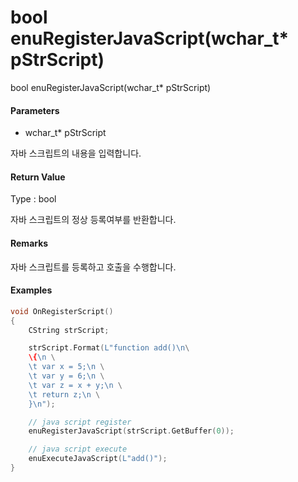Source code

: # bool enuRegisterJavaScript\(wchar\_t\* pStrScript\)

bool enuRegisterJavaScript\(wchar\_t\* pStrScript\)

#### Parameters

* wchar\_t\* pStrScript

자바 스크립트의 내용을 입력합니다.

#### Return Value

Type : bool

자바 스크립트의 정상 등록여부를 반환합니다.

#### Remarks

자바 스크립트를 등록하고 호출을 수행합니다.

#### Examples

```cpp
void OnRegisterScript()
{
    CString strScript;

    strScript.Format(L"function add()\n\
    \{\n \
    \t var x = 5;\n \
    \t var y = 6;\n \
    \t var z = x + y;\n \
    \t return z;\n \
    }\n");

    // java script register
    enuRegisterJavaScript(strScript.GetBuffer(0));

    // java script execute
    enuExecuteJavaScript(L"add()");
}
```



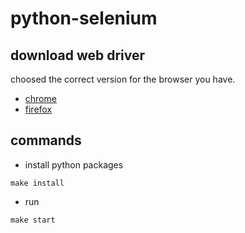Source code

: # python-selenium

## download web driver

choosed the correct version for the browser you have.

- [chrome](https://chromedriver.chromium.org/downloads)
- [firefox](https://github.com/mozilla/geckodriver/releases)

## commands

- install python packages

```
make install
```

- run

```
make start
```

TASK REQUIREMENTS | Everything from the line with "자바 스크립트의 내용을 입력합니다." through the last line of the listing should be retyped exactly, with both end lines kept and the pictures left out.

TASK SOLUTION |
자바 스크립트의 내용을 입력합니다.

#### Return Value

Type : bool

자바 스크립트의 정상 등록여부를 반환합니다.

#### Remarks

자바 스크립트를 등록하고 호출을 수행합니다.

#### Examples

```cpp
void OnRegisterScript()
{
    CString strScript;

    strScript.Format(L"function add()\n\
    \{\n \
    \t var x = 5;\n \
    \t var y = 6;\n \
    \t var z = x + y;\n \
    \t return z;\n \
    }\n");

    // java script register
    enuRegisterJavaScript(strScript.GetBuffer(0));

    // java script execute
    enuExecuteJavaScript(L"add()");
}
```



Source code

: # python-selenium

## download web driver

choosed the correct version for the browser you have.

- [chrome](https://chromedriver.chromium.org/downloads)
- [firefox](https://github.com/mozilla/geckodriver/releases)

## commands

- install python packages

```
make install
```

- run

```
make start
```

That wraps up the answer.